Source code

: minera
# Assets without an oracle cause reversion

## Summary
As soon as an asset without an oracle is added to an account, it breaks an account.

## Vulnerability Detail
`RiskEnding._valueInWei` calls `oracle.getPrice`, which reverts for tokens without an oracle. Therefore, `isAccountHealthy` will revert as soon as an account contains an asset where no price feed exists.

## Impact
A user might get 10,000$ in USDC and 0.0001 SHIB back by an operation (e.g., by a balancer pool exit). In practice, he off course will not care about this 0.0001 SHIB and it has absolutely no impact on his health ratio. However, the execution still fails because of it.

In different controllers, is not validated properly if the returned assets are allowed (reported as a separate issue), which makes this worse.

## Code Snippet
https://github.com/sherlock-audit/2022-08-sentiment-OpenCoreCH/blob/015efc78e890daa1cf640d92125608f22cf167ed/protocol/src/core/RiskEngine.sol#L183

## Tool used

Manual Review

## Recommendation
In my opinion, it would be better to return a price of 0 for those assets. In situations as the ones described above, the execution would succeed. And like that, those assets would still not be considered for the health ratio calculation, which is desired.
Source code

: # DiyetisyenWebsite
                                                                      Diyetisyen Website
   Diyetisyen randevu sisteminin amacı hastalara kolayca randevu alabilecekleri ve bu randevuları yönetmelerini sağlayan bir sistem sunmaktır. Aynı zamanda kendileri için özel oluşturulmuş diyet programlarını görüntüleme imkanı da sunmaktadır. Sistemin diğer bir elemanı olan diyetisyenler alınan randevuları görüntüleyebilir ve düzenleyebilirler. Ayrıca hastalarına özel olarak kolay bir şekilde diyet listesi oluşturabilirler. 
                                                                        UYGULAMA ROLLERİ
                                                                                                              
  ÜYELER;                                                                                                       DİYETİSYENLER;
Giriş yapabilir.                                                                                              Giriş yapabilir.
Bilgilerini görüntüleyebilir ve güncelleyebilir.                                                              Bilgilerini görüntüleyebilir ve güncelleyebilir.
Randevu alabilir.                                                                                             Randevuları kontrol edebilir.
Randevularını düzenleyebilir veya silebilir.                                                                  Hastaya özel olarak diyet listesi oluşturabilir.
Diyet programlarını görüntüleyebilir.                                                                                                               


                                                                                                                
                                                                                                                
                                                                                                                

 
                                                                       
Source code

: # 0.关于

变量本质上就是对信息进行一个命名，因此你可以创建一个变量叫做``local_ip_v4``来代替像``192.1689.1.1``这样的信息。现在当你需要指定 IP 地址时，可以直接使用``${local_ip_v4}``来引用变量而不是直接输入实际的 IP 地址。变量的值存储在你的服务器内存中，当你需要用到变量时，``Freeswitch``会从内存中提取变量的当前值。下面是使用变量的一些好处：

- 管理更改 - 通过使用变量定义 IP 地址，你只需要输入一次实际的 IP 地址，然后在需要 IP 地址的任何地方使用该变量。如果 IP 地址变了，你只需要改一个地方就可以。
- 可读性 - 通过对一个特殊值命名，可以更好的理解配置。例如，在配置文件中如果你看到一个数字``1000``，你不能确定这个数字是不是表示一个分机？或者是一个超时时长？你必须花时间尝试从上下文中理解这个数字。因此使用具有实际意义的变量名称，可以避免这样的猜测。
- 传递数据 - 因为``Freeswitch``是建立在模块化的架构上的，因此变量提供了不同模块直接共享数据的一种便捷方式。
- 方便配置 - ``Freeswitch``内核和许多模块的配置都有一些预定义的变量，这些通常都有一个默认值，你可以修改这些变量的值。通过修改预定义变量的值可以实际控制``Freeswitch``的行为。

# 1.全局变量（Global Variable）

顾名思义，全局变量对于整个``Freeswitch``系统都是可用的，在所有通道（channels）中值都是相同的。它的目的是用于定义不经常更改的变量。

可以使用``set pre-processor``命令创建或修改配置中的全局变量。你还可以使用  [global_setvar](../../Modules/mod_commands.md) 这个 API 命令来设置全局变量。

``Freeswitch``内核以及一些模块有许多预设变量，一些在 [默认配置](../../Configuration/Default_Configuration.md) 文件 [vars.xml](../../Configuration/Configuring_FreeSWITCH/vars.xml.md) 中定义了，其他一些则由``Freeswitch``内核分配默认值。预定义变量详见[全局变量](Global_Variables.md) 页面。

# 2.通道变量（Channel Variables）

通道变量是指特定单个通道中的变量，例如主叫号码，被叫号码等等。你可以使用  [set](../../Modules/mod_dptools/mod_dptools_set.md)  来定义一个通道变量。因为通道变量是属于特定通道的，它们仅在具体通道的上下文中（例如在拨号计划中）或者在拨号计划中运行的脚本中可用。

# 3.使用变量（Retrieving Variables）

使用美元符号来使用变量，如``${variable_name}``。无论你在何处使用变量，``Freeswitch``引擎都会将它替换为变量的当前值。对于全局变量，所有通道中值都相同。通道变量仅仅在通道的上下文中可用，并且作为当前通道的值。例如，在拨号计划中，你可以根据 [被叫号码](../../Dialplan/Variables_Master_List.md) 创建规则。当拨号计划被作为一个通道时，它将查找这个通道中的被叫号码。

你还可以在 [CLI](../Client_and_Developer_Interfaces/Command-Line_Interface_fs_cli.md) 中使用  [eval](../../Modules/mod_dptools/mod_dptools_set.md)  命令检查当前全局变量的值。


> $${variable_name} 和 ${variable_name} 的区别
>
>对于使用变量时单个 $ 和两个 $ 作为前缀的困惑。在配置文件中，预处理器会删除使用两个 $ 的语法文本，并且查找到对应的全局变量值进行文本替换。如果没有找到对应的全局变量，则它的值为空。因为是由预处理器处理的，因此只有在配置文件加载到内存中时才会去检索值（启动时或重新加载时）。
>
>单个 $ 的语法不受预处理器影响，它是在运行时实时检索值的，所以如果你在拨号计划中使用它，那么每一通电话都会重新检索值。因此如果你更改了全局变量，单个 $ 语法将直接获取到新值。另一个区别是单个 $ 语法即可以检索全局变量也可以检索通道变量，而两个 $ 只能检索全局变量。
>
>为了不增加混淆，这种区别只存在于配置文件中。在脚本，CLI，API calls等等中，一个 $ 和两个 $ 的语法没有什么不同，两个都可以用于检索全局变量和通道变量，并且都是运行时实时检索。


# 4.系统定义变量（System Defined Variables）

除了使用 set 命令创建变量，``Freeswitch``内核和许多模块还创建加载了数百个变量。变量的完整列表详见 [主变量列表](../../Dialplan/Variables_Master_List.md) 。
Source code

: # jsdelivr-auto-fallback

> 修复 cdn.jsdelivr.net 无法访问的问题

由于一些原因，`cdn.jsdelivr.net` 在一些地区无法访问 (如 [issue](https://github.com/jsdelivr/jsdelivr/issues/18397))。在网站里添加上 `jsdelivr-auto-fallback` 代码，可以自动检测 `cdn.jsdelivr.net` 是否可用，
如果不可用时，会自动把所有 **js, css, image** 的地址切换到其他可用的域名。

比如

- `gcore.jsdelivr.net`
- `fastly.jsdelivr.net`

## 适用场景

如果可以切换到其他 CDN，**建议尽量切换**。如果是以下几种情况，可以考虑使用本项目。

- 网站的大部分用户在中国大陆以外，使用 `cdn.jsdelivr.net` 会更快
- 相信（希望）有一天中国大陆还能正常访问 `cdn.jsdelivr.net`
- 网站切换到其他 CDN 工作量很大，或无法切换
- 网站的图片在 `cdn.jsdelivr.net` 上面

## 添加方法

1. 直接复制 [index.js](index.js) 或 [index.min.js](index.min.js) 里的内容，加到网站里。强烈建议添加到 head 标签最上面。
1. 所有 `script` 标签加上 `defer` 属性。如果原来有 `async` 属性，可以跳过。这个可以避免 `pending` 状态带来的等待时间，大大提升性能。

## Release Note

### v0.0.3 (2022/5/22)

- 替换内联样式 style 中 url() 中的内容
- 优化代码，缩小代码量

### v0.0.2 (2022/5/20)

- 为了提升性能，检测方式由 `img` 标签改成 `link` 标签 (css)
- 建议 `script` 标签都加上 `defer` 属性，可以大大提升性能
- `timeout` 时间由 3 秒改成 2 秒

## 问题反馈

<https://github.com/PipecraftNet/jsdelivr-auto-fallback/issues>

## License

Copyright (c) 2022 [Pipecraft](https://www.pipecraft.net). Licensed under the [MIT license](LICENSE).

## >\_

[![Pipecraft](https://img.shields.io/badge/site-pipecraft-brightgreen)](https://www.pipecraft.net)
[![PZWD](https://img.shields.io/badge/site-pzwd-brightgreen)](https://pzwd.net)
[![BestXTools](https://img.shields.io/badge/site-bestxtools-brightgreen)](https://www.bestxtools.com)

* THE PROBLEM
Only the lines from the one containing "如果不可用时，会自动把所有 **js, css, image**" through the end of the material belong in the answer, each restated word for word.

* SOLUTION FOR THIS TASK
如果不可用时，会自动把所有 **js, css, image** 的地址切换到其他可用的域名。

比如

- `gcore.jsdelivr.net`
- `fastly.jsdelivr.net`

## 适用场景

如果可以切换到其他 CDN，**建议尽量切换**。如果是以下几种情况，可以考虑使用本项目。

- 网站的大部分用户在中国大陆以外，使用 `cdn.jsdelivr.net` 会更快
- 相信（希望）有一天中国大陆还能正常访问 `cdn.jsdelivr.net`
- 网站切换到其他 CDN 工作量很大，或无法切换
- 网站的图片在 `cdn.jsdelivr.net` 上面

## 添加方法

1. 直接复制 [index.js](index.js) 或 [index.min.js](index.min.js) 里的内容，加到网站里。强烈建议添加到 head 标签最上面。
1. 所有 `script` 标签加上 `defer` 属性。如果原来有 `async` 属性，可以跳过。这个可以避免 `pending` 状态带来的等待时间，大大提升性能。

## Release Note

### v0.0.3 (2022/5/22)

- 替换内联样式 style 中 url() 中的内容
- 优化代码，缩小代码量

### v0.0.2 (2022/5/20)

- 为了提升性能，检测方式由 `img` 标签改成 `link` 标签 (css)
- 建议 `script` 标签都加上 `defer` 属性，可以大大提升性能
- `timeout` 时间由 3 秒改成 2 秒

## 问题反馈

<https://github.com/PipecraftNet/jsdelivr-auto-fallback/issues>

## License

Copyright (c) 2022 [Pipecraft](https://www.pipecraft.net). Licensed under the [MIT license](LICENSE).

## >\_

[![Pipecraft](https://img.shields.io/badge/site-pipecraft-brightgreen)](https://www.pipecraft.net)
[![PZWD](https://img.shields.io/badge/site-pzwd-brightgreen)](https://pzwd.net)
[![BestXTools](https://img.shields.io/badge/site-bestxtools-brightgreen)](https://www.bestxtools.com)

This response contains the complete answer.